I read somewhere yesterday (probably a small blurb on houstonprofootball.com or something like it) that the Texans may be frontloading their free agent signings with sizable roster bonuses in combination with the normal signing bonuses. The roster bonus counts on the salary cap entirely in the year it is earned, where the signing bonus is prorated throughout the contract. The moral of the story is that the Texans are greatly overpaying (in terms of cap dollars) some players this year so that the Texans will have 1-2 million dollars extra under the cap in future years than they should if this is correct.
Sounds smart to me. They don't plan on competing for a superbowl this year (although they could end up with a pretty good record) so this gives them extra for other years.
I was quite surprised they didn't do this in earlier seasons, or maybe they did and I just didn't know about it. It seems a huge waste to actually have more than emergency cap room during the season, when you can always fill it up by front-loading some contracts.
This is how the Skins have been able to sign everyone in sight and still not be in cap hell....yet. And you know the NFL, monkey see monkey do.
BRILLIANT!!! I thought the skins were backloading, desperate to win right away. How else could they continue signing all these players and trading picks for overpaid wastes like James Thrash?

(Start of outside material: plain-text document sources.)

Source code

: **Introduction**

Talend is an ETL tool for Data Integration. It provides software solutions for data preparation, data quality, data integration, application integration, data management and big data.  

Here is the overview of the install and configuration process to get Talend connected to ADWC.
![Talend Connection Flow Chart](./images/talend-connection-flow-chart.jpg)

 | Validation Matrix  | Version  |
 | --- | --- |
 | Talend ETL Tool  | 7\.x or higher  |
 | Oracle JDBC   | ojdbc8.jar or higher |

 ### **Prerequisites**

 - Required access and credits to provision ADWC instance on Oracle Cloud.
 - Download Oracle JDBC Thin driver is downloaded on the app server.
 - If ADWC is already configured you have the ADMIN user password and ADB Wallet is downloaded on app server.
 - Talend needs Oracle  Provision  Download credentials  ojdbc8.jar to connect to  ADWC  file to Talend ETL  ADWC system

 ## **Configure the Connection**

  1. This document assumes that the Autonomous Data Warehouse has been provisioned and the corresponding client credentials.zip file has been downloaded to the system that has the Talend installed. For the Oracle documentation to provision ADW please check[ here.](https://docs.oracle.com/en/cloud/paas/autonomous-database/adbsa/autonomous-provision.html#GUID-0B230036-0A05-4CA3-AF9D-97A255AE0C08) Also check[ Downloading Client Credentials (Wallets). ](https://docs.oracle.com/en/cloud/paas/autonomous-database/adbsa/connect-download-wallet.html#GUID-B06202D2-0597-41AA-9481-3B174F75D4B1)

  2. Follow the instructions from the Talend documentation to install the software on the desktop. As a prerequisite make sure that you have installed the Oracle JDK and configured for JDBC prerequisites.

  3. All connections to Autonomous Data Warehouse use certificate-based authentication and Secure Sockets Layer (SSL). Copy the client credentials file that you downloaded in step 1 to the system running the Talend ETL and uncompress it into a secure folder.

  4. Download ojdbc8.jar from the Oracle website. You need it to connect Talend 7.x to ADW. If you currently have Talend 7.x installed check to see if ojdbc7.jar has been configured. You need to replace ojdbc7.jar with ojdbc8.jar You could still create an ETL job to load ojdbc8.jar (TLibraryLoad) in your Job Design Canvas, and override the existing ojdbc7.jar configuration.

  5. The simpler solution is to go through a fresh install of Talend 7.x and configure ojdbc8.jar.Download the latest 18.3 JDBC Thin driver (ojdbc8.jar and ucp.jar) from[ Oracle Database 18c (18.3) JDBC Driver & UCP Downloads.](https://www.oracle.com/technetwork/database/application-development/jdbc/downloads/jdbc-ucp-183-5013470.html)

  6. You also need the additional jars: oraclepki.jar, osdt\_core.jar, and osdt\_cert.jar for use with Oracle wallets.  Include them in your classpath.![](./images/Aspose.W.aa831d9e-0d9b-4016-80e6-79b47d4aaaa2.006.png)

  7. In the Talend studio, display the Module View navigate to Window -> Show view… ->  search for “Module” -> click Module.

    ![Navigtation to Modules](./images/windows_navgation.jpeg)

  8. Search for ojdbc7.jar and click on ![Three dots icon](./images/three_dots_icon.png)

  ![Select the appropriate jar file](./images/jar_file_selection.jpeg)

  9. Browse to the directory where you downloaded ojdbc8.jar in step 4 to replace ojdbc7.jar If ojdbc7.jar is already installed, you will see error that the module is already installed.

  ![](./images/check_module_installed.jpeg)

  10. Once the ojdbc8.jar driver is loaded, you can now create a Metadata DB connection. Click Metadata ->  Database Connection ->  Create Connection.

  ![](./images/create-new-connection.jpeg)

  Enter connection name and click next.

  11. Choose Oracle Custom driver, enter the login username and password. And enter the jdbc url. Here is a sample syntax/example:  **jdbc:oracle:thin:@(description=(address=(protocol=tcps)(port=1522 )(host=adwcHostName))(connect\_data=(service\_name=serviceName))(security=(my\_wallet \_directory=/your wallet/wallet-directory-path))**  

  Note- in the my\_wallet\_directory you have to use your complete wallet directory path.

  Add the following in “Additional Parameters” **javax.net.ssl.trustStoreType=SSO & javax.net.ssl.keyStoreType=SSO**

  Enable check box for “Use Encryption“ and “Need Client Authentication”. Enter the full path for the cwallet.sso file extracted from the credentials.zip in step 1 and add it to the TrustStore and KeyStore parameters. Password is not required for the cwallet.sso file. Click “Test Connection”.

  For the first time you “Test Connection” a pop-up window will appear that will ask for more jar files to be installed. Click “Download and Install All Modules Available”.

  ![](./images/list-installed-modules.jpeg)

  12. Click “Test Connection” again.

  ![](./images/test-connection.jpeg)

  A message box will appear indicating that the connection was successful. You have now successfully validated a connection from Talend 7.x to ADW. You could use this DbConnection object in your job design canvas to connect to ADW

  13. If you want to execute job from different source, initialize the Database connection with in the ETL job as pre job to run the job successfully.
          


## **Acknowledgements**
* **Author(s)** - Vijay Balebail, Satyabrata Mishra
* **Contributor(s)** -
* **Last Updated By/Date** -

For most franchises that are building teams, frontloading is the way to go. That's what the Lions did with the signings of Woody and Bryant, frontloading so that later on down the road, they have more cap space to resign key players without cutting others. Now the Redskins are doing the opposite, backloading,which will give them a lot of salary space to sign a lot of FAs for the next year maybe 2, but after that they have to start over, almost from scratch.
The Vikings did this too with Winfield. But on top of that the Vikings cap this year is something like $20M higher than everyone elses. Basically they filled the remainder of their cap space in previous years with "likely to be earned" incentives, when they were not reached they received a credit towards the cap the next year. The part I don't uderstand is how they made "likely to be earned" incentives so unlikely to happen. I remember reading one was for a backup DB to have 5 ints in the final game of the season. Seems kind of crooked to me.